When I walk into a Giant Eagle, I know exactly where I can find my favorite multigrain Cheerios. I also know a box will be waiting for me when I want it. The logistical engineering behind making that happen never occurred to me until a recent presentation by Prof. Thomas Goldsby for our MBOE industry cohort on lean logistics.
Lean logistics and a supply chain make many processes seem like magic. Think, for example, about a company like DeBeers, exploring unknown lands, discovering diamonds, cutting and polishing them and then supplying them all over the world. Or a hospital, well-stocked with syringes, needles and oxygen cylinders. Logistics account for $1.2 trillion of the U.S. economy, or about 8 percent, meaning that for every $1 spent, nearly a dime of it goes to logistics. Of that cost, 63 percent is transportation.
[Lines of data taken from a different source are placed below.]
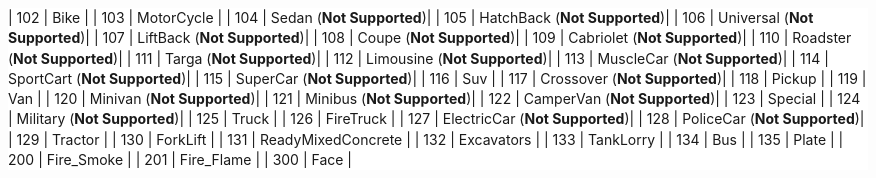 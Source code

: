 | 102 | Bike |
| 103 | MotorCycle |
| 104 | Sedan (**Not Supported**)|
| 105 | HatchBack (**Not Supported**)|
| 106 | Universal (**Not Supported**)|
| 107 | LiftBack (**Not Supported**)|
| 108 | Coupe (**Not Supported**)|
| 109 | Cabriolet (**Not Supported**)|
| 110 | Roadster (**Not Supported**)|
| 111 | Targa (**Not Supported**)|
| 112 | Limousine (**Not Supported**)|
| 113 | MuscleCar (**Not Supported**)|
| 114 | SportCart (**Not Supported**)|
| 115 | SuperCar (**Not Supported**)|
| 116 | Suv |
| 117 | Crossover (**Not Supported**)|
| 118 | Pickup |
| 119 | Van |
| 120 | Minivan (**Not Supported**)|
| 121 | Minibus (**Not Supported**)|
| 122 | CamperVan (**Not Supported**)|
| 123 | Special |
| 124 | Military (**Not Supported**)|
| 125 | Truck |
| 126 | FireTruck |
| 127 | ElectricCar (**Not Supported**)|
| 128 | PoliceCar (**Not Supported**)|
| 129 | Tractor |
| 130 | ForkLift |
| 131 | ReadyMixedConcrete |
| 132 | Excavators |
| 133 | TankLorry |
| 134 | Bus |
| 135 | Plate |
| 200 | Fire_Smoke |
| 201 | Fire_Flame |
| 300 | Face | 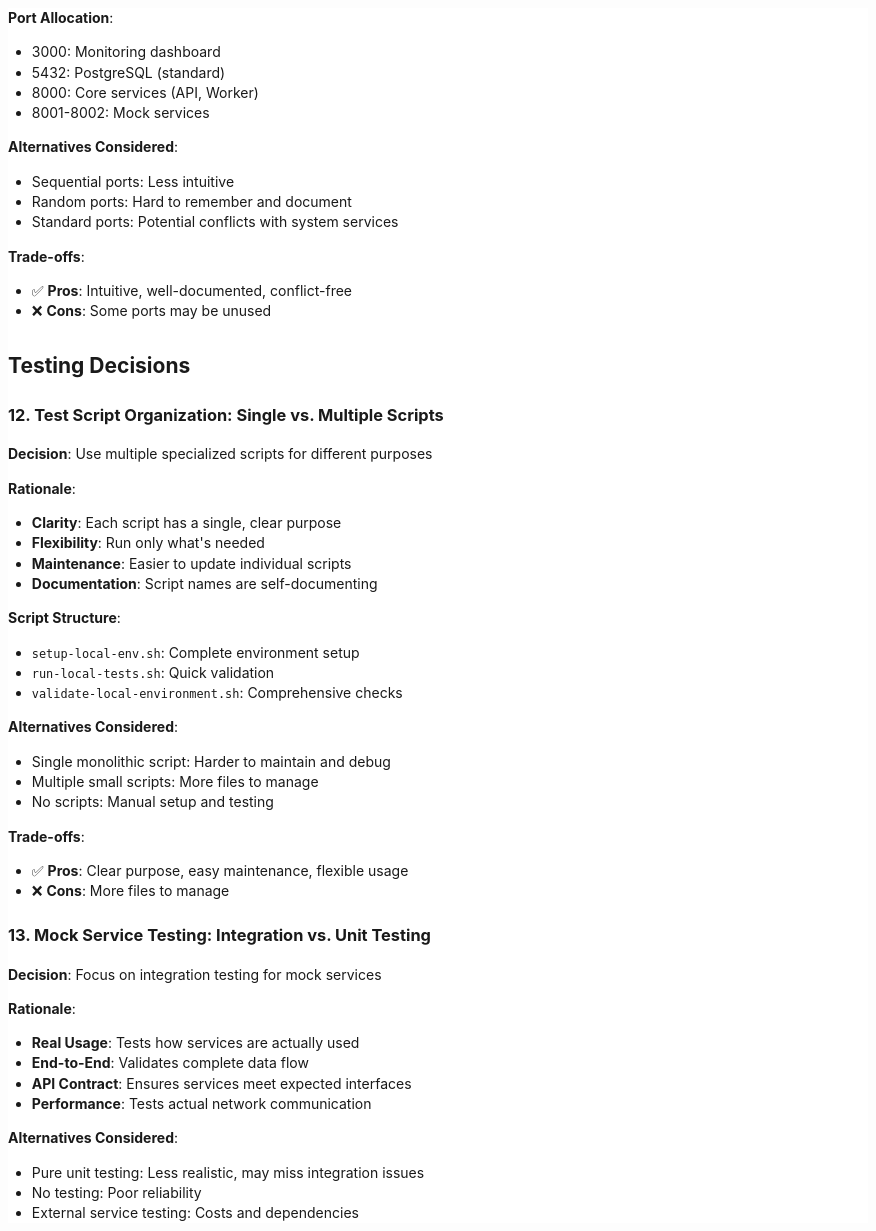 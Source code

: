 **Port Allocation**:
- 3000: Monitoring dashboard
- 5432: PostgreSQL (standard)
- 8000: Core services (API, Worker)
- 8001-8002: Mock services

**Alternatives Considered**:
- Sequential ports: Less intuitive
- Random ports: Hard to remember and document
- Standard ports: Potential conflicts with system services

**Trade-offs**:
- ✅ **Pros**: Intuitive, well-documented, conflict-free
- ❌ **Cons**: Some ports may be unused

## Testing Decisions

### 12. Test Script Organization: Single vs. Multiple Scripts

**Decision**: Use multiple specialized scripts for different purposes

**Rationale**:
- **Clarity**: Each script has a single, clear purpose
- **Flexibility**: Run only what's needed
- **Maintenance**: Easier to update individual scripts
- **Documentation**: Script names are self-documenting

**Script Structure**:
- `setup-local-env.sh`: Complete environment setup
- `run-local-tests.sh`: Quick validation
- `validate-local-environment.sh`: Comprehensive checks

**Alternatives Considered**:
- Single monolithic script: Harder to maintain and debug
- Multiple small scripts: More files to manage
- No scripts: Manual setup and testing

**Trade-offs**:
- ✅ **Pros**: Clear purpose, easy maintenance, flexible usage
- ❌ **Cons**: More files to manage

### 13. Mock Service Testing: Integration vs. Unit Testing

**Decision**: Focus on integration testing for mock services

**Rationale**:
- **Real Usage**: Tests how services are actually used
- **End-to-End**: Validates complete data flow
- **API Contract**: Ensures services meet expected interfaces
- **Performance**: Tests actual network communication

**Alternatives Considered**:
- Pure unit testing: Less realistic, may miss integration issues
- No testing: Poor reliability
- External service testing: Costs and dependencies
So what is a supply chain? It’s the network of companies that work together to provide a product or service for the end-use market. Simply put, an apple grown in an orchard doesn’t come to grocery stores in baskets. Logistics facilitates the flow of materials and products into and beyond a facility. Lean logistics facilitates the flow by minimizing wastes.
Back to those apples: If a store stocks up on a ton because a farmer had a good season, those take up not only too much space but likely will result in waste. On the other hand, if demand spikes that doesn’t mean retailers, distribution centers and farmers should go into overdrive. Supply chain and logistics is about balancing demand, inventory and the number of trips needed. The question: Are you going to manage your supply chain, or is it going to manage you?
Next time I visit my grocery store for those Cheerios, I’ll have a completely different perspective.
How do logistics and supply chain management affect what happens in your organization?